Oui ! C’est un groupe néerlando-américain. Il vit aujourd’hui aux États-Unis, donc, quand Asphyxest dans les parages, nous l’invitons ! Pour ce qui est de Siege Of Power, Paul l’a rejoint, car il avait un tas d’idée plus Punk dans l’âme qui ne convenaient pas forcément à Asphyx. Bob lui a dit « Ok », de même que Chris ! 

Cette fois-ci, Asphyx n’a pas travaillé avec Dan Swanö pour le côté production. Pourquoi ? 
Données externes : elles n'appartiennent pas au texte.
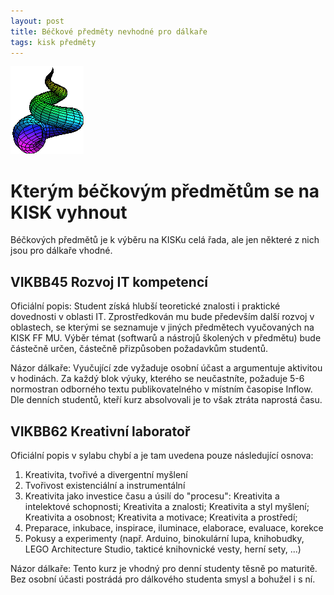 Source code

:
 ```yaml
---
layout: post
title: Béčkové předměty nevhodné pro dálkaře
tags: kisk předměty
---
```


<img src="/images/conchoid.gif" alt="conchoid">

# Kterým béčkovým předmětům se na KISK vyhnout
Béčkových předmětů je k výběru na KISKu celá řada, ale jen některé z nich jsou pro dálkaře vhodné.

## VIKBB45 Rozvoj IT kompetencí
Oficiální popis: Student získá hlubší teoretické znalosti i praktické dovednosti v oblasti IT. Zprostředkován mu bude především další rozvoj v oblastech, se kterými se seznamuje v jiných předmětech vyučovaných na KISK FF MU. Výběr témat (softwarů a nástrojů školených v předmětu) bude částečně určen, částečně přizpůsoben požadavkům studentů.

Názor dálkaře: Vyučující zde vyžaduje osobní účast a argumentuje aktivitou v hodinách. Za každý blok výuky, kterého se neučastníte, požaduje 5-6 normostran odborného textu publikovatelného v místním časopise Inflow. Dle denních studentů, kteří kurz absolvovali je to však ztráta naprostá času.

## VIKBB62 Kreativní laboratoř
Oficiální popis v sylabu chybí a je tam uvedena pouze následující osnova: 
1) Kreativita, tvořivé a divergentní myšlení
2) Tvořivost existenciální a instrumentální
3) Kreativita jako investice času a úsilí do "procesu": Kreativita a intelektové schopnosti; Kreativita a znalosti; Kreativita a styl myšlení; Kreativita a osobnost; Kreativita a motivace; Kreativita a prostředí; 
4) Preparace, inkubace, inspirace, iluminace, elaborace, evaluace, korekce 
5) Pokusy a experimenty (např. Arduino, binokulární lupa, knihobudky, LEGO Architecture Studio, takticé knihovnické vesty, herní sety, ...)

Názor dálkaře: Tento kurz je vhodný pro denní studenty těsně po maturitě. Bez osobní účasti postrádá pro dálkového studenta smysl a bohužel i s ní.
En fait, nous adorons Dan et son travail, mais pour un souci de nouveauté et de fraicheur, nous avons décidé de faire appel à un autre producteur pour le mixage et le mastering. Donc, en amont, nous avons commencé à évoquer plusieurs noms, avons envoyé nos pistes « brutes » à plusieurs producteurs, et finalement, nous avons retenu Sebastian Seeb Leverman, car le groupe était vraiment intéressé par sa manière de voir les choses. Et nous avons adoré travailler avec lui ! Au départ, il nous a avoué ne pas venir de la scène Death Metal, mais de la scène Power Metal… Cependant, il reste un grand fan de musique extrême, et pour lui, c’était comme un rêve devenu réalité de mixer un album de Death Metal ! Et pour une première, il a vraiment assuré ! 

Est-ce que tu peux revenir sur la pochette de l’album ? Pourquoi tenez-vous à chaque fois que son illustration soit peinte ?
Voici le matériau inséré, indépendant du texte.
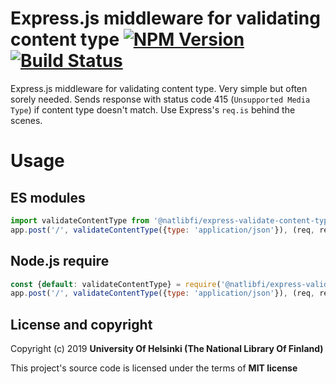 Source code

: # Express.js middleware for validating content type  [![NPM Version](https://img.shields.io/npm/v/@natlibfi/express-validate-content-type.svg)](https://npmjs.org/package/@natlibfi/express-validate-content-type) [![Build Status](https://travis-ci.org/NatLibFi/express-validate-content-type-js.svg)](https://travis-ci.org/NatLibFi/express-validate-content-type-js)

Express.js middleware for validating content type. Very simple but often sorely needed. Sends response with status code 415 (`Unsupported Media Type`) if content type doesn't match. Use Express's `req.is` behind the scenes.

# Usage
## ES modules
```js
import validateContentType from '@natlibfi/express-validate-content-type';
app.post('/', validateContentType({type: 'application/json'}), (req, res) => {...});
```
## Node.js require
```js
const {default: validateContentType} = require('@natlibfi/express-validate-content-type');
app.post('/', validateContentType({type: 'application/json'}), (req, res) => {...});
```

## License and copyright

Copyright (c) 2019 **University Of Helsinki (The National Library Of Finland)**

This project's source code is licensed under the terms of **MIT license**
Tout simplement parce que nous préférons qu’elle soit ainsi ! Aujourd’hui, beaucoup des illustrations sont faites de manière digitale, à l’aide d’ordinateur. Je ne dis pas que je n’aime pas, mais disons qu’Asphyxa toujours eu pour habitude d’y proposer des illustrations peintes à la main et de travailler avec Axel(Hermann, ndlr). Aujourd’hui, il ne fait plus autant de pochettes qu’avant, et clairement, on se sent un peu honorés quand il accepte de la faire pour nous ! En fait, Axel est un peu responsable de l’imagerie du groupe, et quand il nous a proposé l’illustration pour Necroceros, je dois dire que j’ai été surpris, mais très vite intrigué par toutes ces couleurs un peu toxiques, comme si nous pouvions sentir l’odeur que les images dégagent !  

Désormais que la sortie de Necroceros est prévue pour le 22 janvier prochain, et qu’il n’y a pas de concerts. Quel est votre plan pour rester actifs sur les réseaux sociaux ? 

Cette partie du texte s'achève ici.